Chiudo, appunto, ricordando l’articolo 97 della Costituzione Italiana, ultimo capoverso: “Agli impieghi nelle pubbliche amministrazioni si accede mediante concorso, salvo i casi stabiliti dalla legge”. Che bella, la Costituzione italiana. Non è scritta nel linguaggio dei Sumeri o dei Maya, è chiarissima. Non credo proprio che a Novembre o Dicembre voterò per cambiarla. Preferirei prima modificare altro. Una classe politica che maschera dietro la retorica il propria nulla (eccolo, di nuovo!), un sindacato connivente che vale zero (come i nostri posti!) per i soggetti che andrebbero davvero tutelati, una pubblica amministrazione che poggia su una generazione oramai prossima alla pensione, stanca, infiacchita, largamente inefficiente.

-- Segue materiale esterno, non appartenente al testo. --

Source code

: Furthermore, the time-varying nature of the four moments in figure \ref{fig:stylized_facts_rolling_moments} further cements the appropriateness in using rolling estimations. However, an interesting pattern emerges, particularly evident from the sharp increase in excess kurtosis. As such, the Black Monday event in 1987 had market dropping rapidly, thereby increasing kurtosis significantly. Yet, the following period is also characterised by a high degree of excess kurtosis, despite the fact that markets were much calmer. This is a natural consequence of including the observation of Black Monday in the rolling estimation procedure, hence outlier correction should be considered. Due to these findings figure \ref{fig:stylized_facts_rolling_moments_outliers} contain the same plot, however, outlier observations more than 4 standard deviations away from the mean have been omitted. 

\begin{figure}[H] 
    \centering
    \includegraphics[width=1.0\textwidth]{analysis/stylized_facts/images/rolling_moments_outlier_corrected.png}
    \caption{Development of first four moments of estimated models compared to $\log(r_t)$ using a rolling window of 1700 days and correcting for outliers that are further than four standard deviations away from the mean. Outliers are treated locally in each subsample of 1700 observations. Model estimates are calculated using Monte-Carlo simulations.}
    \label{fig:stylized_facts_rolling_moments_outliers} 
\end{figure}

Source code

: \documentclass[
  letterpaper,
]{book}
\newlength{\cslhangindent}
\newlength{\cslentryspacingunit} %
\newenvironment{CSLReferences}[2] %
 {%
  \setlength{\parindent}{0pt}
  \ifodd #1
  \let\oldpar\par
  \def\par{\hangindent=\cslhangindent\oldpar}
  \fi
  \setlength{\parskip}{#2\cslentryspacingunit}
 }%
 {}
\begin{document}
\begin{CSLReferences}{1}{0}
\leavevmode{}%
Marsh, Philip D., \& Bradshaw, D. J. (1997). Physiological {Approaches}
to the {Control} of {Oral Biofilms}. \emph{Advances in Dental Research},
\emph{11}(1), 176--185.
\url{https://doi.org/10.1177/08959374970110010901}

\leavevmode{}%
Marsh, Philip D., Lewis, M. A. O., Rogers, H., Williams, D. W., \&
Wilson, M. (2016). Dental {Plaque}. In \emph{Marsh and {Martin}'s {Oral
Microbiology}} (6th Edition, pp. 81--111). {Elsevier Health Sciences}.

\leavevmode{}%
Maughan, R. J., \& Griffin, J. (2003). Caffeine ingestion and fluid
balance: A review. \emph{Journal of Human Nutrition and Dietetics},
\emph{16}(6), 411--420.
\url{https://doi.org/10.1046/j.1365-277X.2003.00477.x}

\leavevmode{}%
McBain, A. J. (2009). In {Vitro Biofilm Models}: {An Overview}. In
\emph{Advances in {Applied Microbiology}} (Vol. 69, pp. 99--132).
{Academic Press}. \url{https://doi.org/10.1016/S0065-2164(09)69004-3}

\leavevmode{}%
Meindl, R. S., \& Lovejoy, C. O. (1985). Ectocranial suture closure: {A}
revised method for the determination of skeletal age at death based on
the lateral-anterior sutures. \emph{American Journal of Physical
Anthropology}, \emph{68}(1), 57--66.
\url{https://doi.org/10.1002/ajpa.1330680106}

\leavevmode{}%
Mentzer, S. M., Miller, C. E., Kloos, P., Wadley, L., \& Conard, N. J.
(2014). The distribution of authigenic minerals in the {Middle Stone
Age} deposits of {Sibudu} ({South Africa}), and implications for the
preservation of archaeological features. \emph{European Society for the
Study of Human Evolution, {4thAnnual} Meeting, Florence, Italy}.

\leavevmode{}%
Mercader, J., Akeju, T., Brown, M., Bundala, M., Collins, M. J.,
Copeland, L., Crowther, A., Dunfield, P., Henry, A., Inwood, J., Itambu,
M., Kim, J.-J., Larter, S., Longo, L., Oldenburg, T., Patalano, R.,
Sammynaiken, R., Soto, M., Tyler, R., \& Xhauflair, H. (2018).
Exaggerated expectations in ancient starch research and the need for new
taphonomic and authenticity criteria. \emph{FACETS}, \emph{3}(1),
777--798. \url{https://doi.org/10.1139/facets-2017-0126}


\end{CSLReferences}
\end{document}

Emil Cioran, ne L’inconveniente di essere nati, ribalta in un aforisma bruciante l’immagine del cosmo cara a Talete. Per rispetto dell’evidenza, dovremmo dire che “tutto è vuoto di dèi”. Così, per risollevarci dal livello zero dobbiamo essere consapevoli del deserto etico e politico che ci circonda. La coscienza non sana le ingiustizie, ma il fuoco delle parole può far deflgrare una protesta. La resa, per me, per noi, non è nemmeno contemplata.

Alessandro Vergari

2 pensieri su “Zero posti. Una favola contemporanea

  1. “Attendiamo gli eventi come si attende la grazia”, mi piace moltissimo questa frase e capisco il tuo sconforto. Ho un’esperienza differente ma ti capisco. Mi dispiace molto davvero e fai bene ad usare il termine defraudato, ci sta tutto e non è giusto. Non posso aiutarti ma ti sono vicino con tutta la mia indignazione per la realtà che viviamo.